Diese Fehler sollten Sie in Ihrem Testament vermeiden

Warum ein fehlerfreies Testament über Ihren letzten Willen entscheidet

Paar mit Dokumenten
(GettyImages/LaylaBird)

Das Wichtigste zu Fehlern im Testament

  • Ohne gültiges Testament: Liegt kein wirksames Testament vor, greift die gesetzliche Erbfolge – unabhängig davon, ob dies Ihrem letzten Willen entspricht.
  • Formfehler vermeiden: Ein handschriftlich verfasstes Testament ohne Unterschrift, Datum oder Ort ist einer der häufigsten Gründe für die Unwirksamkeit.
  • Klare Formulierungen: Vage Aussagen zu Erben und Vermögenswerten führen häufig zu Streit und gerichtlichen Auseinandersetzungen.
  • Berliner Testament: Wer als Ehepaar ein gemeinschaftliches Testament verfasst, sollte besonders auf die Pflichtteilsstrafklausel achten.
  • Regelmäßig prüfen: Veränderte Lebensumstände wie Scheidung, neue Familienmitglieder oder Vermögensänderungen sollten im Testament berücksichtigt werden.

Was passiert, wenn kein gültiges Testament vorliegt?

Ohne Testament oder wenn das Testament aufgrund von Fehlern unwirksam ist, greift die gesetzliche Erbfolge. Diese richtet sich ausschließlich nach dem Verwandtschaftsgrad zum Erblasser und berücksichtigt persönliche Wünsche nicht.

Nicht selten führt dies zu langwierigen Auseinandersetzungen zwischen Angehörigen, insbesondere wenn Patchworkfamilien, nichteheliche Lebensgemeinschaften oder unterschiedliche Vermögenswerte betroffen sind. Ein wirksames Testament schafft hier Klarheit und kann Konflikte innerhalb der Familie von vornherein vermeiden.

Welche Fehler passieren am häufigsten im Testament?

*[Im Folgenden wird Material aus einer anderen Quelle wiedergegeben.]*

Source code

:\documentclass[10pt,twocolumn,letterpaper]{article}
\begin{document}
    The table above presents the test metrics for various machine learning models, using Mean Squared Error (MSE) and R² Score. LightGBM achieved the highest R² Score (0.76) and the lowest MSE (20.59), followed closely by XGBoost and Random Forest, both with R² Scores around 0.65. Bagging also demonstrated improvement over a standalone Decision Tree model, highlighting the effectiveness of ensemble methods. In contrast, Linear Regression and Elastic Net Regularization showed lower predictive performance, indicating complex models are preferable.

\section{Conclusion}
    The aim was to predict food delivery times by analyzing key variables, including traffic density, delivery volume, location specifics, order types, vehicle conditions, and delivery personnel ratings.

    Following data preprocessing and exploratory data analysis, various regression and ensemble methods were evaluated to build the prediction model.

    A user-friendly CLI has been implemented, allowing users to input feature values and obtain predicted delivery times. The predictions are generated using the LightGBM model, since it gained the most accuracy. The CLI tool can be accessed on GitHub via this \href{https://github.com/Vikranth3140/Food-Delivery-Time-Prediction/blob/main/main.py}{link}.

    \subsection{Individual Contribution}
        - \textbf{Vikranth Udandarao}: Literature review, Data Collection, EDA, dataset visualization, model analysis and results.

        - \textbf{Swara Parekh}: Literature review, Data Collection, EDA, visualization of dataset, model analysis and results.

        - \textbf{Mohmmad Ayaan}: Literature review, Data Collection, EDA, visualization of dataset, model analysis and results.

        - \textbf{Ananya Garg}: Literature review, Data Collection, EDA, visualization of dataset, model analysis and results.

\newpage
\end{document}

Ob handschriftliches Testament oder Berliner Testament unter Ehepaaren – bestimmte Fehler tauchen in der Praxis immer wieder auf. Sie betreffen sowohl die Form als auch den Inhalt des Dokuments.

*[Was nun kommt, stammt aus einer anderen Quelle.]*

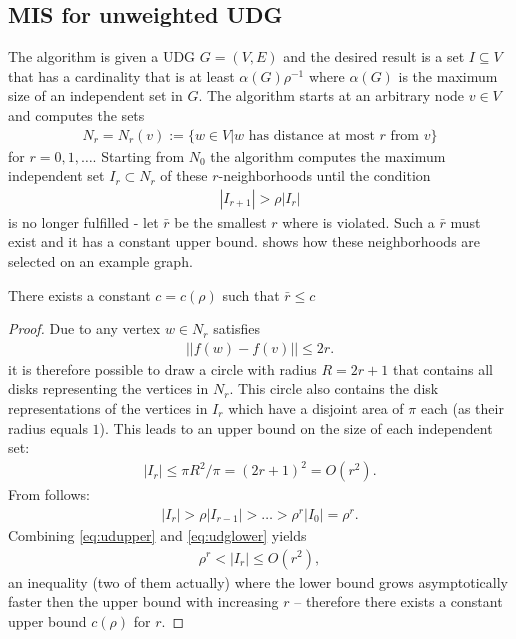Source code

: \subsection{MIS for unweighted UDG}\label{sec:misudg}
The algorithm is given a UDG $G = (V,E)$ and the desired result is a set $I \subseteq V$ that has a cardinality that is at least $\alpha(G)\rho^{-1}$ where $\alpha(G)$ is the maximum size of an independent set in $G$.
The algorithm starts at an arbitrary node $v\in V$ and computes the sets
\begin{align*}
N_r = N_r(v) := \{w\in V|w \text{ has distance at most $r$ from $v$}\}
\end{align*} for $r = 0,1,\ldots$. Starting from $N_0$ the algorithm computes the maximum independent set $I_r \subset N_r$ of these $r$-neighborhoods until the condition
\begin{align}
|I_{r+1}| > \rho|I_r| \label{eq:udgcond}
\end{align}is no longer fulfilled - let $\bar r$ be the smallest $r$ where  is violated. Such a $\bar r$ must exist and it has a constant upper bound.
 shows how these neighborhoods are selected on an example graph.

\begin{theorem}
There exists a constant $c= c(\rho)$ such that $\bar r \leq c$
\end{theorem}
\begin{proof}
Due to  any vertex $w\in N_r$  satisfies
\begin{align*}
||f(w) - f(v)|| \leq 2r. 
\end{align*}
it is therefore possible to draw a circle with radius $R = 2r+1$ that contains all disks representing the vertices in $N_r$. This circle also contains the disk representations of the vertices in $I_r$ which have a disjoint area of $\pi$ each (as their radius equals $1$). This leads to an upper bound on the size of each independent set:
\begin{align}
|I_r| \leq \pi R^2 /\pi = (2r+1)^2 = O(r^2).\label{eq:udupper}
\end{align}
From follows:
\begin{align}
|I_r| > \rho|I_{r-1}| > \ldots  > \rho^r|I_0| = \rho^r.\label{eq:udglower}
\end{align}
Combining \eqref{eq:udupper} and \eqref{eq:udglower} yields
\begin{align}
\rho^r < |I_r| \leq O(r^2), \label{eq:upperboundlol}
\end{align}
an inequality (two of them actually) where the lower bound grows asymptotically faster then the upper bound with increasing $r$ -- therefore there exists a constant upper bound $c(\rho)$ for $r$.
\end{proof}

Testament nicht handschriftlich verfasst

Ein Testament muss vollständig handschriftlich verfasst sein – das gilt auch für mögliche Anhänge. Sobald einzelne Absätze am Computer erstellt oder mit der Schreibmaschine ergänzt wurden, ist das Testament ungültig. Zudem sollte es klar als letzter Wille erkennbar sein, etwa durch eine Überschrift wie „Mein Testament“ oder „Mein letzter Wille“.

Fehlende Unterschrift, Datum oder Ort

Ein häufiger Formfehler ist die fehlende Unterschrift. Unterschreiben Sie mit Vor- und Nachnamen und ergänzen Sie Datum und Ort der Erstellung. Das ist besonders wichtig, wenn mehrere Versionen existieren, denn im Zweifel gilt das zuletzt datierte Testament.

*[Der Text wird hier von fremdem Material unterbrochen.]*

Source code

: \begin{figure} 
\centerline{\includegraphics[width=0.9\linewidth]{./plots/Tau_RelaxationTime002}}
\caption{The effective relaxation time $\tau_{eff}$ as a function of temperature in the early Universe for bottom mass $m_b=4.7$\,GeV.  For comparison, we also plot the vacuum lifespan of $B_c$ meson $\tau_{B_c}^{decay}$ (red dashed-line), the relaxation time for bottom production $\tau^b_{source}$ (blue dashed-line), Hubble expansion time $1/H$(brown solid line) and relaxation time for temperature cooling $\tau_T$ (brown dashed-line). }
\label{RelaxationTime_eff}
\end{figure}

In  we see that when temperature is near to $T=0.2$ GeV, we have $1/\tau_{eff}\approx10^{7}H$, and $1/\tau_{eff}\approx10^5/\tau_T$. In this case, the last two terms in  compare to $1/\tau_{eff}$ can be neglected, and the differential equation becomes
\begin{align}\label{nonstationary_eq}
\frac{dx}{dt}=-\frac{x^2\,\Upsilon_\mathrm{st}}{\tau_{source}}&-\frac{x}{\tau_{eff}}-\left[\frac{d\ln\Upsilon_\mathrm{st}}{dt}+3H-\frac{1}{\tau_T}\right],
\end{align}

Testament nicht auffindbar oder nicht hinterlegt

Die Nachttischschublade ist kein geeigneter Aufbewahrungsort für Ihr Testament. Besser: Hinterlegen Sie das Dokument gegen eine einmalige Gebühr beim Amtsgericht. Dort ist es sicher aufgehoben und wird im Todesfall zuverlässig gefunden – anstatt in falsche Hände zu geraten oder verloren zu gehen.

Kein eindeutig benannter Erbe

Definieren Sie in Ihrem Testament klar, welche Person was aus Ihrem Vermögen erben soll, und legen Sie fest, ob jemand Alleinerbe ist. Die Aussage, eine Person erbe beispielsweise das Haus, klärt nicht, was mit dem restlichen Vermögen, etwa dem Hausrat, geschehen soll.

Unklare oder vage Formulierungen

Formulierungen wie „Mein gesamtes Vermögen erbt die Person, die sich bis zu meinem Tod um mich gekümmert hat“ lassen zu viel Interpretationsspielraum und können vor Gericht als unwirksam gelten. Formulieren Sie Ihren letzten Willen daher so eindeutig wie möglich.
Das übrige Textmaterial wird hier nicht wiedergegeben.